I think most, if not all, geneticists would say I haven’t got the science right, and that you couldn’t get a viable population from just two people: the genetic problems would be just too great. This doesn’t bother me unduly. I nod to the science. I acknowledge that there would be a lot of genetic problems. But my approach is to go with what seems plausible to me, as a reasonably well-informer layperson, rather than worrying about getting the science accurate. The same is true of the geothermal life forms. I knew such things existed on Earth (for instance round volcanic vents on the ocean floor) and I extrapolated from that. Even the sunless planet was, as far as I was concerned when I first came up with it, my own invention, and I was gratified to learn later that the science backed me up on that one at least! I believe that occasionally SF authors get it right, even when the scientists say it wouldn’t work, but I make no such claim for myself.
#3 – You write the book from different people’s perspectives. What were the pros and cons of this strategy in terms of telling a story?
The advantages were that I could dispense with an authorial voice. Readers could see for themselves how John explained his own motives and actions, and how others interpreted them, and form their own judgements. I didn’t need to arbitrate.
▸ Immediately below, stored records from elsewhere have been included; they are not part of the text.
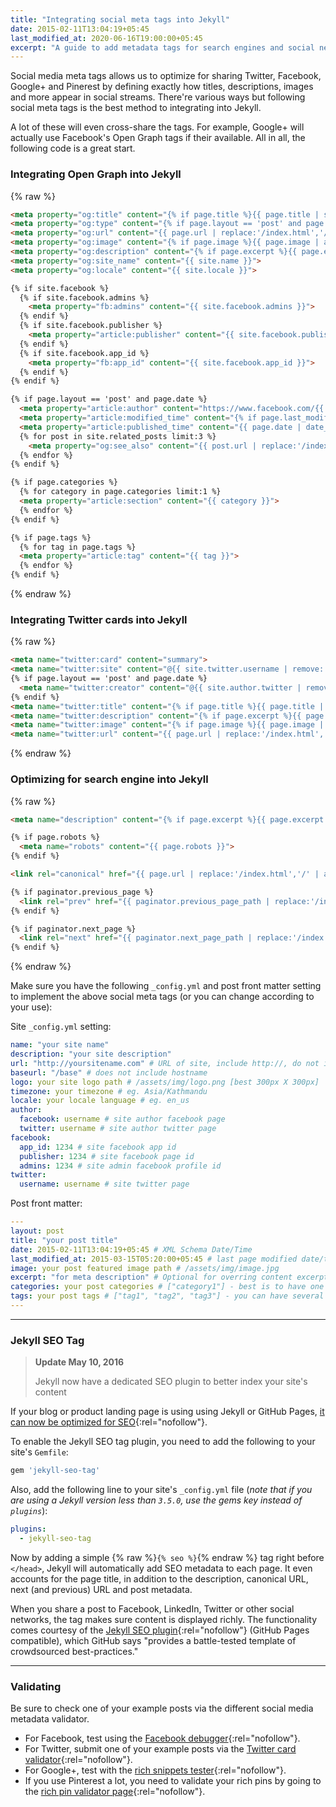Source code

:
```yaml
---
title: "Integrating social meta tags into Jekyll"
date: 2015-02-11T13:04:19+05:45
last_modified_at: 2020-06-16T19:00:00+05:45
excerpt: "A guide to add metadata tags for search engines and social networks to better index and display your site's content."
---
```


Social media meta tags allows us to optimize for sharing Twitter, Facebook, Google+ and Pinerest by defining exactly how titles, descriptions, images and more appear in social streams. There're various ways but following social meta tags is the best method to integrating into Jekyll.

A lot of these will even cross-share the tags. For example, Google+ will actually use Facebook's Open Graph tags if their available. All in all, the following code is a great start.

### Integrating Open Graph into Jekyll

<!-- prettier-ignore-start -->
{% raw %}

```html
<meta property="og:title" content="{% if page.title %}{{ page.title | smartify | strip_html | normalize_whitespace | escape_once }}{% else %}{{ site.name }}{% endif %}">
<meta property="og:type" content="{% if page.layout == 'post' and page.date %}article{% else %}website{% endif %}">
<meta property="og:url" content="{{ page.url | replace:'/index.html','/' | absolute_url }}">
<meta property="og:image" content="{% if page.image %}{{ page.image | absolute_url }}{% else %}{{ site.logo | absolute_url }}{% endif %}">
<meta property="og:description" content="{% if page.excerpt %}{{ page.excerpt | markdownify | strip_html | normalize_whitespace | truncate: 160 | escape_once }}{% else %}{{ site.description }}{% endif %}">
<meta property="og:site_name" content="{{ site.name }}">
<meta property="og:locale" content="{{ site.locale }}">

{% if site.facebook %}
  {% if site.facebook.admins %}
    <meta property="fb:admins" content="{{ site.facebook.admins }}">
  {% endif %}
  {% if site.facebook.publisher %}
    <meta property="article:publisher" content="{{ site.facebook.publisher }}">
  {% endif %}
  {% if site.facebook.app_id %}
    <meta property="fb:app_id" content="{{ site.facebook.app_id }}">
  {% endif %}
{% endif %}

{% if page.layout == 'post' and page.date %}
  <meta property="article:author" content="https://www.facebook.com/{{ site.author.facebook }}">
  <meta property="article:modified_time" content="{% if page.last_modified_at %}{{ page.last_modified_at | date_to_xmlschema }}{% else %}{{ page.date | date_to_xmlschema }}{% endif %}">
  <meta property="article:published_time" content="{{ page.date | date_to_xmlschema }}">
  {% for post in site.related_posts limit:3 %}
    <meta property="og:see_also" content="{{ post.url | replace:'/index.html','/' | absolute_url }}">
  {% endfor %}
{% endif %}

{% if page.categories %}
  {% for category in page.categories limit:1 %}
  <meta property="article:section" content="{{ category }}">
  {% endfor %}
{% endif %}

{% if page.tags %}
  {% for tag in page.tags %}
  <meta property="article:tag" content="{{ tag }}">
  {% endfor %}
{% endif %}
```

{% endraw %}
<!-- prettier-ignore-end -->

### Integrating Twitter cards into Jekyll

<!-- prettier-ignore-start -->
{% raw %}

```html
<meta name="twitter:card" content="summary">
<meta name="twitter:site" content="@{{ site.twitter.username | remove:'@' }}">
{% if page.layout == 'post' and page.date %}
  <meta name="twitter:creator" content="@{{ site.author.twitter | remove:'@' }}">
{% endif %}
<meta name="twitter:title" content="{% if page.title %}{{ page.title | smartify | strip_html | normalize_whitespace | escape_once }}{% else %}{{ site.name }}{% endif %}">
<meta name="twitter:description" content="{% if page.excerpt %}{{ page.excerpt | markdownify | strip_html | normalize_whitespace | truncate: 160 | escape_once }}{% else %}{{ site.description }}{% endif %}">
<meta name="twitter:image" content="{% if page.image %}{{ page.image | absolute_url }}{% else %}{{ site.logo | absolute_url }}{% endif %}">
<meta name="twitter:url" content="{{ page.url | replace:'/index.html','/' | absolute_url }}">
```

{% endraw %}
<!-- prettier-ignore-end -->

### Optimizing for search engine into Jekyll

<!-- prettier-ignore-start -->
{% raw %}

```html
<meta name="description" content="{% if page.excerpt %}{{ page.excerpt | markdownify | strip_html | normalize_whitespace | truncate: 160 | escape_once }}{% else %}{{ site.description }}{% endif %}">

{% if page.robots %}
  <meta name="robots" content="{{ page.robots }}">
{% endif %}

<link rel="canonical" href="{{ page.url | replace:'/index.html','/' | absolute_url }}">

{% if paginator.previous_page %}
  <link rel="prev" href="{{ paginator.previous_page_path | replace:'/index.html','/' | absolute_url }}">
{% endif %}

{% if paginator.next_page %}
  <link rel="next" href="{{ paginator.next_page_path | replace:'/index.html','/' | absolute_url }}">
{% endif %}
```

{% endraw %}
<!-- prettier-ignore-end -->

Make sure you have the following `_config.yml` and post front matter setting to implement the above social meta tags (or you can change according to your use):

Site `_config.yml` setting:

```yml
name: "your site name"
description: "your site description"
url: "http://yoursitename.com" # URL of site, include http://, do not include a trailing slash
baseurl: "/base" # does not include hostname
logo: your site logo path # /assets/img/logo.png [best 300px X 300px]
timezone: your timezone # eg. Asia/Kathmandu
locale: your locale language # eg. en_us
author:
  facebook: username # site author facebook page
  twitter: username # site author twitter page
facebook:
  app_id: 1234 # site facebook app id
  publisher: 1234 # site facebook page id
  admins: 1234 # site admin facebook profile id
twitter:
  username: username # site twitter page
```

Post front matter:

```yml
---
layout: post
title: "your post title"
date: 2015-02-11T13:04:19+05:45 # XML Schema Date/Time
last_modified_at: 2015-03-15T05:20:00+05:45 # last page modified date/time
image: your post featured image path # /assets/img/image.jpg
excerpt: "for meta description" # Optional for overring content excerpt
categories: your post categories # ["category1"] - best is to have one category in a post
tags: your post tags # ["tag1", "tag2", "tag3"] - you can have several post tags
---

```

---

### Jekyll SEO Tag

> **Update May 10, 2016**
>
> Jekyll now have a dedicated SEO plugin to better index your site's content

If your blog or product landing page is using using Jekyll or GitHub Pages, [it can now be optimized for SEO](http://github.com/blog/2162-better-discoverability-for-github-pages-sites){:rel="nofollow"}.

To enable the Jekyll SEO tag plugin, you need to add the following to your site's `Gemfile`:

```rb
gem 'jekyll-seo-tag'
```

Also, add the following line to your site's `_config.yml` file (_note that if you are using a Jekyll version less than `3.5.0`, use the gems key instead of `plugins`_):

```yml
plugins:
  - jekyll-seo-tag
```

Now by adding a simple {% raw %}`{% seo %}`{% endraw %} tag right before `</head>`, Jekyll will automatically add SEO metadata to each page. It even accounts for the page title, in addition to the description, canonical URL, next (and previous) URL and post metadata.

When you share a post to Facebook, LinkedIn, Twitter or other social networks, the tag makes sure content is displayed richly. The functionality comes courtesy of the [Jekyll SEO plugin](http://github.com/jekyll/jekyll-seo-tag){:rel="nofollow"} (GitHub Pages compatible), which GitHub says "provides a battle-tested template of crowdsourced best-practices."

---

### Validating

Be sure to check one of your example posts via the different social media metadata validator.

- For Facebook, test using the [Facebook debugger](http://developers.facebook.com/tools/debug){:rel="nofollow"}.
- For Twitter, submit one of your example posts via the [Twitter card validator](http://cards-dev.twitter.com/validator){:rel="nofollow"}.
- For Google+, test with the [rich snippets tester](http://www.google.com/webmasters/tools/richsnippets){:rel="nofollow"}.
- If you use Pinterest a lot, you need to validate your rich pins by going to the [rich pin validator page](http://developers.pinterest.com/docs/rich-pins/validator/){:rel="nofollow"}.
Also I thought it made for greater immersion in the fictional world: the fact that all the narrators were people who knew no other world but this.
The latter was a challenge too, though, because it meant that I couldn’t explain things to the readers in terms they would understand but which wouldn’t make sense to Eden people. I couldn’t use familiar things from Earth as metaphors for instance. Nor could I spend a long time explaining things that to Eden people would be too commonplace and everyday to be worth mentioning. (That would be like writing a novel set on contemporary Earth where characters kept explaining what cars and phones were!) Yet I do think that the discipline of these restrictions was good for the book. It’s often said that restrictions are good for the creative process, and I think that’s so.
#4 – Your book won the Arthur C Clarke award in 2013. What was it like to win this prestigious award? What has it meant to your career?
Amazing! I’m still pinching myself! When you start out writing, you don’t know if you’re going to get anywhere with it at all, and there are times when you wonder if the whole thing is a bit delusional (“Perhaps I’m really no good at all and I’m just kidding myself” etc), so to win the UK’s number one SF prize was incredibly validating. It wasn’t my first prize though. I also won the Edge Hill Prize (a non-genre prize for short story collections) for my collection The Turing Test in 2009, beating collections by several UK literary heavyweights. And that was pretty validating too. Plus I felt I’d struck a bit of a blow for SF as a form.
#5 – Are you working on any new books/projects you can tell us about?
Well, the sequel for Dark Eden came out earlier this year (Mother of Eden), and I’ve just finished the initial version of a third and final Eden book. I have one or two other ideas for future novels simmering away at the back of the stove, and in the meanwhile I’m putting together a new collection of never-previously-published stories. This won’t be an SF collection this time, so it will be my first foray outside of the SF genre.